Olivia Folmar Ard

Book Reviews

Here, I will share with you my 3.5, 4- and 5-star reads. Let's fangirl together! 

Note: Unfortunately, I am no longer able to accept review requests. Between writing, working full-time, attending courses for my second bachelor's degree,  and freelance projects, I just don't have the time. Once I finish reading and reviewing the ARCs I've already received, I will be reviewing personal library items only.

The Immortal Life of Henrietta Lacks by Rebecca Skloot

Her name was Henrietta Lacks, but scientists know her as HeLa. She was a poor black tobacco farmer whose cells—taken without her knowledge in 1951—became one of the most important tools in medicine, vital for developing the polio vaccine, cloning, gene mapping, and more. Henrietta's cells have been bought and sold by the billions, yet she remains virtually unknown, and her family can't afford health insurance. This phenomenal New York Times bestseller tells a riveting story of the collision between ethics, race, and medicine; of scientific discovery and faith healing; and of a daughter consumed with questions about the mother she never knew. 


My Review


I didn't realize how little I knew about medical research, patient privacy, and how race affected the development of both until I opened this book. Part personal memoir, part biography, part oral history, part scientific discovery, Rebecca Skloot's The Immortal Life of Henrietta Lacks opened my eyes to so much. 

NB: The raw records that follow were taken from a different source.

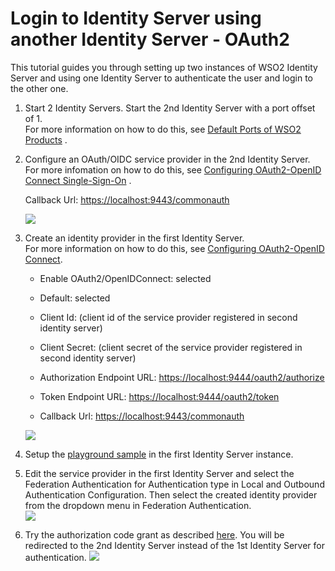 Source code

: # Login to Identity Server using another Identity Server - OAuth2

This tutorial guides you through setting up two instances of WSO2
Identity Server and using one Identity Server to authenticate the user
and login to the other one.

1.  Start 2 Identity Servers. Start the 2nd Identity Server with a port
    offset of 1.  
    For more information on how to do this, see [Default Ports of WSO2
    Products](Default-Ports-of-WSO2-Products_103330620.html#DefaultPortsofWSO2Products-offset)
    .
2.  Configure an OAuth/OIDC service provider in the 2nd Identity
    Server.  
    For more infomation on how to do this, see [Configuring
    OAuth2-OpenID Connect
    Single-Sign-On](_Configuring_OAuth2-OpenID_Connect_Single-Sign-On_)
    .

    Callback Url: <https://localhost:9443/commonauth>

    ![]( ../../assets/img/103330020/103330025.png)

3.  Create an identity provider in the first Identity Server.  
    For more information on how to do this, see [Configuring
    OAuth2-OpenID Connect](_Configuring_OAuth2-OpenID_Connect_).

    -   Enable OAuth2/OpenIDConnect: selected

    -   Default: selected

    -   Client Id: (client id of the service provider registered in
        second identity server)

    -   Client Secret: (client secret of the service provider registered
        in second identity server)

    -   Authorization Endpoint URL:
        <https://localhost:9444/oauth2/authorize>

    -   Token Endpoint URL: <https://localhost:9444/oauth2/token>

    -   Callback Url: <https://localhost:9443/commonauth>

    ![]( ../../assets/img/103330020/103330021.png)   

4.  Setup the [playground sample](_Setting_Up_the_Sample_Webapp_) in the
    first Identity Server instance.
5.  Edit the service provider in the first Identity Server and select
    the Federation Authentication for Authentication type in Local and
    Outbound Authentication Configuration. Then select the created
    identity provider from the dropdown menu in Federation
    Authentication.  
    ![]( ../../assets/img/103330020/103330023.png)
6.  Try the authorization code grant as described
    [here](../../using-wso2-identity-server/try-authorization-code-grant). You will be redirected to
    the 2nd Identity Server instead of the 1st Identity Server for
    authentication.
    ![]( ../../assets/img/103330020/103330022.png) 
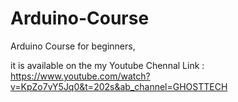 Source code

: # Arduino-Course
Arduino Course for beginners, 

it is available on the my Youtube Chennal 
Link : https://www.youtube.com/watch?v=KpZo7vY5Jq0&t=202s&ab_channel=GHOSTTECH
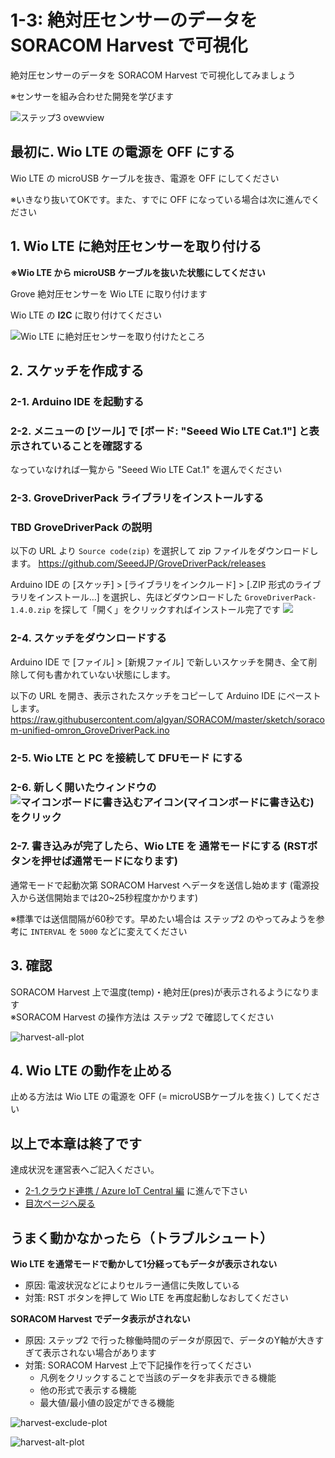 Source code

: # 1-3: 絶対圧センサーのデータを SORACOM Harvest で可視化

絶対圧センサーのデータを SORACOM Harvest で可視化してみましょう

※センサーを組み合わせた開発を学びます

![ステップ3 ovewview](https://docs.google.com/drawings/d/e/2PACX-1vTWiU1rTH1oXMWIDuFoNhC6d0EJ3guDcLRi8jjTBFQEhoBvUaub9eQnkpX0eAKLwz9u78lWKVGccuD3/pub?w=480&h=360)

## 最初に. Wio LTE の電源を OFF にする

Wio LTE の microUSB ケーブルを抜き、電源を OFF にしてください

※いきなり抜いてOKです。また、すでに OFF になっている場合は次に進んでください

## 1. Wio LTE に絶対圧センサーを取り付ける

**※Wio LTE から microUSB ケーブルを抜いた状態にしてください**

Grove 絶対圧センサーを Wio LTE に取り付けます

Wio LTE の **I2C** に取り付けてください

![Wio LTE に絶対圧センサーを取り付けたところ](https://docs.google.com/drawings/d/e/2PACX-1vTZiJ7ep0q7IR2KoNJPnvHcTA_JMGEWTn5qwrlp8AC2YLAtETPRAGXss98LMKm061OlM76hDasUyIoS/pub?w=640&h=480)

<h2 id="sketch">2. スケッチを作成する</h2>

### 2-1. Arduino IDE を起動する

### 2-2. メニューの [ツール] で [ボード: "Seeed Wio LTE Cat.1"] と表示されていることを確認する

なっていなければ一覧から "Seeed Wio LTE Cat.1" を選んでください

### 2-3. GroveDriverPack ライブラリをインストールする

### TBD GroveDriverPack の説明

以下の URL より `Source code(zip)` を選択して zip ファイルをダウンロードします。
https://github.com/SeeedJP/GroveDriverPack/releases

Arduino IDE の [スケッチ] > [ライブラリをインクルード] > [.ZIP 形式のライブラリをインストール…] を選択し、先ほどダウンロードした `GroveDriverPack-1.4.0.zip` を探して「開く」をクリックすればインストール完了です
![](https://docs.google.com/drawings/d/e/2PACX-1vSyvtSl8JWQO_D5-pkwQsp0YVrrWOU76GlZohHURcIIEU-5W3PreVa9tCTUyYI94mId_y5zICWpC6xJ/pub?w=555&h=273)

### 2-4. スケッチをダウンロードする

Arduino IDE で [ファイル] > [新規ファイル] で新しいスケッチを開き、全て削除して何も書かれていない状態にします。

以下の URL を開き、表示されたスケッチをコピーして Arduino IDE にペーストします。
https://raw.githubusercontent.com/algyan/SORACOM/master/sketch/soracom-unified-omron_GroveDriverPack.ino

### 2-5. Wio LTE と PC を接続して DFUモード にする

### 2-6. 新しく開いたウィンドウの ![マイコンボードに書き込むアイコン](https://docs.google.com/drawings/d/e/2PACX-1vQiO83cFcX3LCXeioiTiaao57T4SGiIV6XZzcBP6poTwssCxmo7hLpoMh5qG3btyqgzs8Q-lAoE6Q0f/pub?w=100&h=100)(マイコンボードに書き込む) をクリック

### 2-7. 書き込みが完了したら、Wio LTE を 通常モードにする (RSTボタンを押せば通常モードになります)

通常モードで起動次第 SORACOM Harvest へデータを送信し始めます (電源投入から送信開始までは20~25秒程度かかります)

※標準では送信間隔が60秒です。早めたい場合は ステップ2 のやってみようを参考に `INTERVAL` を `5000` などに変えてください

## 3. 確認

SORACOM Harvest 上で温度(temp)・絶対圧(pres)が表示されるようになります  
※SORACOM Harvest の操作方法は ステップ2 で確認してください

![harvest-all-plot](https://docs.google.com/drawings/d/e/2PACX-1vSwebGsd_kOHhagej9sCP5WEVVYZt45KKKa_vgd343pLYyIMj95sFvdMtDtDSe3eixfDjJBizt3wlS5/pub?w=674&h=333)

## 4. Wio LTE の動作を止める

止める方法は Wio LTE の電源を OFF (= microUSBケーブルを抜く) してください

## 以上で本章は終了です

達成状況を運営表へご記入ください。

* [2-1.クラウド連携 / Azure IoT Central 編](../2/1-soracom-beam+azure-iot-central.md) に進んで下さい
* [目次ページへ戻る](../index)

## うまく動かなかったら（トラブルシュート）

**Wio LTE を通常モードで動かして1分経ってもデータが表示されない**

* 原因: 電波状況などによりセルラー通信に失敗している
* 対策: RST ボタンを押して Wio LTE を再度起動しなおしてください

**SORACOM Harvest でデータ表示がされない**

* 原因: ステップ2 で行った稼働時間のデータが原因で、データのY軸が大きすぎて表示されない場合があります
* 対策: SORACOM Harvest 上で下記操作を行ってください
    - 凡例をクリックすることで当該のデータを非表示できる機能
    - 他の形式で表示する機能
    - 最大値/最小値の設定ができる機能

![harvest-exclude-plot](https://docs.google.com/drawings/d/e/2PACX-1vRa8wgI9GtmrCNPLiKhwF6o-tkCTg4QBC3xUBY_nxK3urV4B0r0b5yEsSLWjIy88tJJKAwCQYJVcvGm/pub?w=634&h=300)

![harvest-alt-plot](https://docs.google.com/drawings/d/e/2PACX-1vR_nFPgaTosGb5Ywy0KsNp6d7yP1MHkMcM6uUqT8fuw4WMdsSTn3fct1izl6MjEmeWLDq6yi3_5lnwW/pub?w=731&h=306)
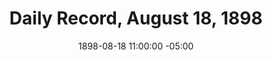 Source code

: ---
title: Daily Record, August 18, 1898
date: 1898-08-18 11:00:00 -05:00
primary_image: "/uploads/daily-record-1898-08-18.jpg"
file: "/uploads/daily-record-1898-08-18.pdf"
layout: item
---
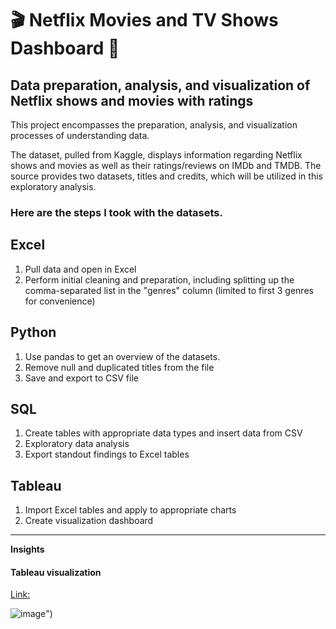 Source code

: # 🎬 Netflix Movies and TV Shows Dashboard 🎥

## Data preparation, analysis, and visualization of Netflix shows and movies with ratings


This project encompasses the preparation, analysis, and visualization processes of understanding data. 

The dataset, pulled from Kaggle, displays information regarding Netflix shows and movies as well as their ratings/reviews on IMDb and TMDB. The source provides two datasets, titles and credits, which will be utilized in this exploratory analysis. 

### Here are the steps I took with the datasets. 
Excel
---
1. Pull data and open in Excel
2. Perform initial cleaning and preparation, including splitting up the comma-separated list in the "genres" column (limited to first 3 genres for convenience)

Python
---
1. Use pandas to get an overview of the datasets.
2. Remove null and duplicated titles from the file
3. Save and export to CSV file

SQL
---
1. Create tables with appropriate data types and insert data from CSV
2. Exploratory data analysis
3. Export standout findings to Excel tables

Tableau
---
1. Import Excel tables and apply to appropriate charts
2. Create visualization dashboard

------ 

**Insights**


#### Tableau visualization
[Link:](https://public.tableau.com/views/NetflixDashboard_17189470177160/Dashboard1?:language=en-US&publish=yes&:sid=&:display_count=n&:origin=viz_share_link)

![image](https://github.com/charleski99/Netflix-Shows-and-Movies/assets/161391284/0c84f22a-5e90-414b-a7a7-2de5d07e8769)")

From the beginning, Henrietta's short life is woven with sadness. Her husband David, who was also her cousin, was a habitual cheater and infected her with several STDs. When she contracted cervical cancer, she knew something was wrong but doctors didn't catch it in time to save her. She underwent horrific, primitive treatments without realizing that they would render her unable to bear more children. She died in Johns Hopkins, unaware that a small sample of her cancerous cervix lived on. Over the years, research using her cell line exploded, but no one informed her family for a long while. Through gathering material for her book on Henrietta's story, she also documented her interactions with the Lacks family, particularly her youngest daughter, Deborah. 

This story is heartbreaking, horrifying, miraculous, and breathtaking. It will make you give thanks for the long, repetitive forms you have to sign every time you go to a new doctor's office. It will give you an awed respect for cellular research. It will make you fall in love with Henrietta Lacks.